On Wed, Aug 23, 2023 at 11:09:59AM +0100, Szabolcs Nagy wrote:
The 08/22/2023 18:53, Mark Brown wrote:
On Tue, Aug 22, 2023 at 05:49:51PM +0100, Catalin Marinas wrote:
the what but not the why. For example roughly the current behaviour was already in place in v10 of the original series:
well the original shstk patches predate clone3 so no surprise there. e.g. v6 is from 2018 and clone3 is 2019 linux 5.3 https://lore.kernel.org/lkml/20181119214809.6086-1-yu-cheng.yu@intel.com/
Ah, that'd do it.

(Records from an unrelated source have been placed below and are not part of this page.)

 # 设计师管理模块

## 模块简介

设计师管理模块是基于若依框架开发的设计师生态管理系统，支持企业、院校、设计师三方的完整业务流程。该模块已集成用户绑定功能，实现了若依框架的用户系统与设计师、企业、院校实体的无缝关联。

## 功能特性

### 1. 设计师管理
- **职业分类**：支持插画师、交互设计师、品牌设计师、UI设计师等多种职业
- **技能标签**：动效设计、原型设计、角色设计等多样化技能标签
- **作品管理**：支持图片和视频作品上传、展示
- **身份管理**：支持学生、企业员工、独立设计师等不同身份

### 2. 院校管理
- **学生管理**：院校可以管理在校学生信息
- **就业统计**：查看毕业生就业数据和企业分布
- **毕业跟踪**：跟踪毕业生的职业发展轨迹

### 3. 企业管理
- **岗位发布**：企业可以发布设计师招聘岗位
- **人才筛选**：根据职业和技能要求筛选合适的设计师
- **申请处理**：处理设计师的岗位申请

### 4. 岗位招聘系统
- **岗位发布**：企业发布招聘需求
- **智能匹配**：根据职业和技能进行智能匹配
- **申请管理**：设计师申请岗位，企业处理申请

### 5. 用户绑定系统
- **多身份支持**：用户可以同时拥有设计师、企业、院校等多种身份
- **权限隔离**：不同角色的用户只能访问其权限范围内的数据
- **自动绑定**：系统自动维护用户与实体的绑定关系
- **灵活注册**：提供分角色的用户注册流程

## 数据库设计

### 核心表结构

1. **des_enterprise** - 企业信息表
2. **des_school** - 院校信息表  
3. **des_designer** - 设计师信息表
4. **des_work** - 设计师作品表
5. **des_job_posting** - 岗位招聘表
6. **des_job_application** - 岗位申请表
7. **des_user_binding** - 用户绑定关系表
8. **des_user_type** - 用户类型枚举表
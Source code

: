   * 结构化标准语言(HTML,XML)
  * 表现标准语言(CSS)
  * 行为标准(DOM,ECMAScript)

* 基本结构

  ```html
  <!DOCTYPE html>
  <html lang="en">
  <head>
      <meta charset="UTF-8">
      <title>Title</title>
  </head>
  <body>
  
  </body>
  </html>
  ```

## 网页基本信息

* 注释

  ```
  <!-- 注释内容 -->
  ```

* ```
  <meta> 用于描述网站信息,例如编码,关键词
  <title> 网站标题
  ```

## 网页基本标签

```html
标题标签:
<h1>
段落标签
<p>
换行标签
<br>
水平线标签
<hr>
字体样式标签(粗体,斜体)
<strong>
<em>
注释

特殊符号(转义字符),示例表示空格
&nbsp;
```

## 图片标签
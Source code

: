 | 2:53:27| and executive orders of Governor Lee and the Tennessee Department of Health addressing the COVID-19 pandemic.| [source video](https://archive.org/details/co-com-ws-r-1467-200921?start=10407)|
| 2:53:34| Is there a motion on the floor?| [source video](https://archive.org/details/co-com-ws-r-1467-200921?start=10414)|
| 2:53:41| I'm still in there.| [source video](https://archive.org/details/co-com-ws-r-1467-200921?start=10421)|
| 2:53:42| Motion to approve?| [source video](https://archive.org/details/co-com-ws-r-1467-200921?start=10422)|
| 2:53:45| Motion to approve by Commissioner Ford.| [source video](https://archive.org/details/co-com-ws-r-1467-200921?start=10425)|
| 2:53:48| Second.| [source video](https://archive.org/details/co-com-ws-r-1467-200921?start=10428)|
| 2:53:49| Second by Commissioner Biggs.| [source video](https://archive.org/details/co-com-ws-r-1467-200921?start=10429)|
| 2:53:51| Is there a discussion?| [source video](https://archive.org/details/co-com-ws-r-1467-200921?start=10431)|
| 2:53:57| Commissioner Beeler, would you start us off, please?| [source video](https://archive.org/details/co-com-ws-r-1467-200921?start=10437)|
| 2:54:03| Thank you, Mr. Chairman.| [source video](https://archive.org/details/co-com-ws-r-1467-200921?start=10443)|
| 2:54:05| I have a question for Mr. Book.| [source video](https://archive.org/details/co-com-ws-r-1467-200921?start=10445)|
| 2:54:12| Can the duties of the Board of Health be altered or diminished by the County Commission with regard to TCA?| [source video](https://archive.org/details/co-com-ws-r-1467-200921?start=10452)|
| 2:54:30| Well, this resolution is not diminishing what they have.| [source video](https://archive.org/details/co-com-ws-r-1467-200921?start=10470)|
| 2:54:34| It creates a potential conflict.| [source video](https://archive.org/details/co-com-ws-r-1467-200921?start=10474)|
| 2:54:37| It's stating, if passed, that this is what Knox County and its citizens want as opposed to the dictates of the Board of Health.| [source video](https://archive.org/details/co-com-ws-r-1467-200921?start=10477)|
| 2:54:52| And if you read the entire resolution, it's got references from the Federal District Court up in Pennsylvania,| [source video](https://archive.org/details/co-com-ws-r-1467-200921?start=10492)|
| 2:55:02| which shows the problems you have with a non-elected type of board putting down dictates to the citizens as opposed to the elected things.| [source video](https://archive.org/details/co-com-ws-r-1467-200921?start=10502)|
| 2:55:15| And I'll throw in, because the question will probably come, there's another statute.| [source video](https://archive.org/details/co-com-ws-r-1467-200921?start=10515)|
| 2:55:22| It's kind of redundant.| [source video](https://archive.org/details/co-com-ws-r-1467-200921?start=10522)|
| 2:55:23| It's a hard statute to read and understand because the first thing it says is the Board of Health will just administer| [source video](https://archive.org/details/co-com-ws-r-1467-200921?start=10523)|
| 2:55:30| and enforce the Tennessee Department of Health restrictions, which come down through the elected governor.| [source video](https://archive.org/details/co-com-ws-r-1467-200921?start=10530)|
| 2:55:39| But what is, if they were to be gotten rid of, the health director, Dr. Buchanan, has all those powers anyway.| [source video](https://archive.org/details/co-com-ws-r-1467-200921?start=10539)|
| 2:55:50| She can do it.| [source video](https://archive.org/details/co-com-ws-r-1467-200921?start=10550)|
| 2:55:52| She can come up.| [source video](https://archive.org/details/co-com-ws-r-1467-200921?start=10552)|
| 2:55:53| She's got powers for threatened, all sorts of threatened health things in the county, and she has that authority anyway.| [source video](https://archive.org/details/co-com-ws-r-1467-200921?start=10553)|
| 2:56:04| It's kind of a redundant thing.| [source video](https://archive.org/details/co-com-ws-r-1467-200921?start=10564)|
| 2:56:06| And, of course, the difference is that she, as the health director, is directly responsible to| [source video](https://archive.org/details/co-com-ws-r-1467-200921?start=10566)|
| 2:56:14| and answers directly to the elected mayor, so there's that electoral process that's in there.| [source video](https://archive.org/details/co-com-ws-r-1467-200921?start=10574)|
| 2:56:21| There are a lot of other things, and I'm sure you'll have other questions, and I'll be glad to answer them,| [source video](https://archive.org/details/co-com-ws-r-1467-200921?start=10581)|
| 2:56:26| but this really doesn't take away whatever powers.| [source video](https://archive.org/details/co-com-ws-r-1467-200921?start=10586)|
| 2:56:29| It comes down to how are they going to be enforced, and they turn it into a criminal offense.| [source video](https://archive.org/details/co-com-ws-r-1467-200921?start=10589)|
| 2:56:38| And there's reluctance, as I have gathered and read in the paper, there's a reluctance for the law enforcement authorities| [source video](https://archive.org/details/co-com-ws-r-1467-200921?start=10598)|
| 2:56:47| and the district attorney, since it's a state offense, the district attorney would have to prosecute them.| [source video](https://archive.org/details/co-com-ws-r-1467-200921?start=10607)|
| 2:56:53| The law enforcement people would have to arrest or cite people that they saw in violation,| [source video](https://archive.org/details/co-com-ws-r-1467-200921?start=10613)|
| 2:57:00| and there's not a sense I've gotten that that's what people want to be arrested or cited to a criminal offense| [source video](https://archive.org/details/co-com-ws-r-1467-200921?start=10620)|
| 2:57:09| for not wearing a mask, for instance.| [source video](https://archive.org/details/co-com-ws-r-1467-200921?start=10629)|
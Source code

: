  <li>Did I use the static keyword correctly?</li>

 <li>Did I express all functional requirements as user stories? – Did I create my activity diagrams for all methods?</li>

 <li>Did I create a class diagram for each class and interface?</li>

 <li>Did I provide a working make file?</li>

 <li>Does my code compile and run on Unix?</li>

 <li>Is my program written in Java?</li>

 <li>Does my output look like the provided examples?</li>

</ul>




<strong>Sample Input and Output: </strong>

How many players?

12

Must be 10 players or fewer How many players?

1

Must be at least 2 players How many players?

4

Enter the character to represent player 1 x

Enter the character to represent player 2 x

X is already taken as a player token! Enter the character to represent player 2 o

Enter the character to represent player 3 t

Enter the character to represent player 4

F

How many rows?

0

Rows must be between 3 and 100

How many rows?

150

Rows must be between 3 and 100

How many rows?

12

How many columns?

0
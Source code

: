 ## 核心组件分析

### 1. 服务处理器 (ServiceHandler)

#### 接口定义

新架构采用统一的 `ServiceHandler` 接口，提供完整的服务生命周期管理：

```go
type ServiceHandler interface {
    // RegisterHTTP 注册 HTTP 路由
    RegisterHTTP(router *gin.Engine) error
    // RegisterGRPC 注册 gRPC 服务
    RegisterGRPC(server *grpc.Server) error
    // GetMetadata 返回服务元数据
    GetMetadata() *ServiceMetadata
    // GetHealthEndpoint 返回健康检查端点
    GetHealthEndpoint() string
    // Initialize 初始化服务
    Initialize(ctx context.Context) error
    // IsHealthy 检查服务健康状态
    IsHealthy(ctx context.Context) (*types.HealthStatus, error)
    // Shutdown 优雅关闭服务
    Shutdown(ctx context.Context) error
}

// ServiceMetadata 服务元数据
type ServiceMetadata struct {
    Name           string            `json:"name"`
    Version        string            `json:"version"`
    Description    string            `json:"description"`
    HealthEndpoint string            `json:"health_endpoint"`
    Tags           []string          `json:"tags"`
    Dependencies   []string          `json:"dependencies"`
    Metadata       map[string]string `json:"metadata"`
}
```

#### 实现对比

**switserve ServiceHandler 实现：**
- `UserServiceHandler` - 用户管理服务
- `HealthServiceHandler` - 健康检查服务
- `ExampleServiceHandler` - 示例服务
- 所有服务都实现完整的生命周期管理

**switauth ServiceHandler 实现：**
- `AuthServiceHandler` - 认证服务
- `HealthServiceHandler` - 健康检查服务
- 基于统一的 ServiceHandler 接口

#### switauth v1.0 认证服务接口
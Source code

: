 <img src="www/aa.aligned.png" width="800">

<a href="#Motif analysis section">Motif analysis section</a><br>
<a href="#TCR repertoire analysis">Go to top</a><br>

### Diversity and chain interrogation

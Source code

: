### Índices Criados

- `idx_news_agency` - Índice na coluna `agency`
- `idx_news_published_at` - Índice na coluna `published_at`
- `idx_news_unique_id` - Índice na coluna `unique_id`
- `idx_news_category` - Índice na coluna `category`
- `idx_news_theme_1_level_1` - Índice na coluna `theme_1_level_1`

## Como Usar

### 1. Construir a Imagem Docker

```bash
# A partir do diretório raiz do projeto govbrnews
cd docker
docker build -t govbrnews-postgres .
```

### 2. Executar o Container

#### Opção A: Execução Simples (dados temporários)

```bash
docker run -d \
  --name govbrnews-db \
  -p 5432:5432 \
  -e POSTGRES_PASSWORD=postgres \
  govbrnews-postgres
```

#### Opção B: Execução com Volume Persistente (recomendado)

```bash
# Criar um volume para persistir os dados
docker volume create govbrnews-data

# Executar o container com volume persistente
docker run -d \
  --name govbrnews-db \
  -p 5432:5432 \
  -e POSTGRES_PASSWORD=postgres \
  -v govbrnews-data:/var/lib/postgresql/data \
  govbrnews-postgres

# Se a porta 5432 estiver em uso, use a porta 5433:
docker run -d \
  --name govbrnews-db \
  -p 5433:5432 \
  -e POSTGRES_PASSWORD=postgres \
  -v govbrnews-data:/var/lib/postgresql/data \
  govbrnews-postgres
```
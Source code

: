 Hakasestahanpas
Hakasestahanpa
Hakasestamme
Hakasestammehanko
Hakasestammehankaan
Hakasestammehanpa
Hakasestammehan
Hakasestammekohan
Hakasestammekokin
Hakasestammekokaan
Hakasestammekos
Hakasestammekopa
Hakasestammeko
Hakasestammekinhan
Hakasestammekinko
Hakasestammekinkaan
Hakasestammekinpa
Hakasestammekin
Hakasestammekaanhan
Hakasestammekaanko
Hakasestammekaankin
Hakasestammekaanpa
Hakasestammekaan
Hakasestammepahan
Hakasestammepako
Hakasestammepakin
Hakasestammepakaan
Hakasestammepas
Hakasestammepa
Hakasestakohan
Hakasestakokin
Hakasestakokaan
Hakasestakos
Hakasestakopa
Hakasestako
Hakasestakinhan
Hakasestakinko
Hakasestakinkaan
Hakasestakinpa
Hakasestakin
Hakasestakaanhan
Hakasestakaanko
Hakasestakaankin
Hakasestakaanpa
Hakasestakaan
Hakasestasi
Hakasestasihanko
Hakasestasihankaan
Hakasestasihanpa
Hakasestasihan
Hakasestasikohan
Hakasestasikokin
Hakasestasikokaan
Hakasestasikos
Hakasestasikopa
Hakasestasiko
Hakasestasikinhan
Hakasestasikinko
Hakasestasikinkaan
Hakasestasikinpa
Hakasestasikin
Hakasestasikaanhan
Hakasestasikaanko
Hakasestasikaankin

People weren't excited enough on about clone3() when reviewing the shadow stack patches, I hadn't realised clone3() was so new.
I do worry about the story for users calling the underlying clone3() API (or legacy clone() for that matter) directly, and we would also need to handle the initial GCS enable via prctl() - that's not insurmountable, we could add a size argument there that only gets interpreted during the initial enable for example.
musl and bionic currently use plain clone for threads.
and there is user code doing raw clone threads (such threads are technically not allowed to call into libc) it's not immediately clear to me if having gcs in those threads is better or worse.
Right, that's my big worry - I hadn't realised it was extending as far as musl/bionic.
one difference is that userspace can then set gcspr of a new thread and e.g. two threads can have overlapping gcs, however i don't think this impacts security much since if clone3 is attacker controlled then likely all bets are off.
Yeah, I think that's a "you broke it, you get all the pieces" thing.
My sense is that they deployment story is going to be smoother with defaults being provided since it avoids dealing with the issue of what to do if userspace creates a thread without a GCS in a GCS enabled process but like I say I'd be totally happy to extend clone3(). I will put some patches together for that (probably once the x86 stuff lands). Given the size of this series it might be better split out for manageability if nothing else.
i would make thread without gcs to implicitly disable gcs, since that's what's bw compat with clones outside of libc (the libc can guarantee gcs allocation when gcs is enabled).
That'd create a pretty substantial divergence with the x86 patches if they land this time around, there's not enough time to rework them now - I suppose it'd mainly bite people implementing libc type stuff but still, doesn't feel great.